**Data entries**.
=== Section Start ===
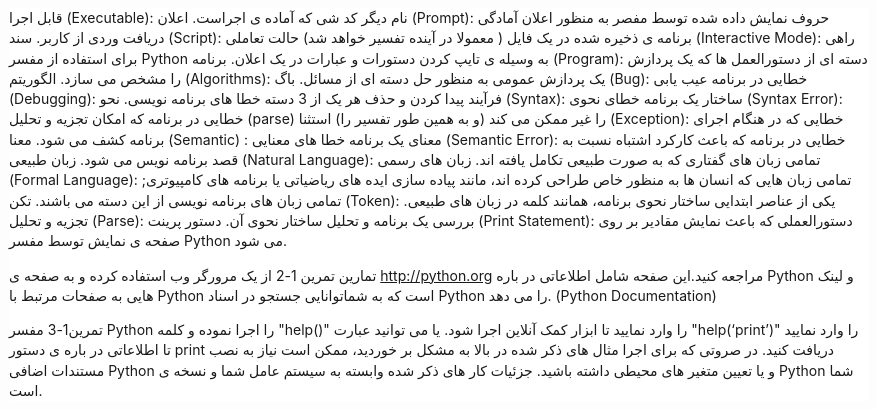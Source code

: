 قابل اجرا (Executable):
        نام دیگر کد شی که آماده ی اجراست.
اعلان (Prompt):
        حروف نمایش داده شده توسط مفصر به منظور اعلان  آمادگی دریافت وردی از کاربر.
سند (Script):
        برنامه ی ذخیره شده در یک فایل ( معمولا در آینده تفسیر خواهد شد)
حالت تعاملی (Interactive Mode):
        راهی برای استفاده از مفسر Python به وسیله ی تایپ کردن دستورات و عبارات در یک اعلان.
برنامه (Program):
        دسته ای از دستورالعمل ها که یک پردازش را مشخص می سازد.
الگوریتم (Algorithms):
        یک پردازش عمومی به منظور حل دسته ای از مسائل.
باگ (Bug):
        خطایی در برنامه
عیب یابی (Debugging):
        فرآیند  پیدا کردن و حذف هر یک از 3 دسته خطا های برنامه نویسی.
نحو (Syntax):
        ساختار یک برنامه
خطای نحوی (Syntax Error):
خطایی در برنامه که امکان تجزیه و تحلیل (parse) را غیر ممکن می کند (و به همین طور تفسیر را)
استثنا (Exception):
        خطایی که در هنگام اجرای برنامه کشف می شود.
معنا (Semantic) :
        معنای یک برنامه
خطا های معنایی (Semantic Error):
        خطایی در برنامه که باعث کارکرد اشتباه نسبت به قصد برنامه نویس می شود.
زبان  طبیعی (Natural Language):
        تمامی زبان های گفتاری که به صورت طبیعی تکامل یافته اند.
زبان های رسمی (Formal Language):
تمامی زبان هایی که انسان ها به منظور خاص طراحی کرده اند، مانند پیاده سازی ایده های ریاضیاتی یا برنامه های کامپیوتری; تمامی زبان های برنامه نویسی از این دسته می باشند.
تکن (Token):
        یکی از عناصر ابتدایی ساختار نحوی برنامه، همانند کلمه در زبان های طبیعی.
تجزیه و تحلیل (Parse):
        بررسی یک برنامه و تحلیل ساختار نحوی آن.
دستور پرینت (Print Statement):
        دستورالعملی که باعث نمایش مقادیر بر روی صفحه ی نمایش توسط مفسر Python می شود.


تمارین
تمرین 1-2
از یک مرورگر وب استفاده کرده و به صفحه ی http://python.org مراجعه کنید.این صفحه شامل اطلاعاتی در باره Python و لینک هایی به صفحات مرتبط با Python است که به شماتوانایی جستجو در اسناد Python  را می دهد. (Python Documentation)


تمرین1-3
مفسر Python را اجرا نموده و کلمه "help()" را وارد نمایید تا ابزار کمک آنلاین اجرا شود. یا می توانید عبارت "help(‘print’)" را وارد نمایید تا اطلاعاتی در باره ی دستور print دریافت کنید.
در صروتی که برای اجرا مثال های ذکر شده در بالا به مشکل بر خوردید، ممکن است نیاز به نصب مستندات اضافی Python و یا تعیین متغیر های محیطی داشته باشید.  جزئیات کار های ذکر شده وابسته به سیستم عامل شما و نسخه ی Python شما است.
=== Section End ===
**Task prompt**. Which lines above hold the string "تمامی"? Please copy all of them.

**Response area**.
        تمامی زبان های گفتاری که به صورت طبیعی تکامل یافته اند.
تمامی زبان هایی که انسان ها به منظور خاص طراحی کرده اند، مانند پیاده سازی ایده های ریاضیاتی یا برنامه های کامپیوتری; تمامی زبان های برنامه نویسی از این دسته می باشند.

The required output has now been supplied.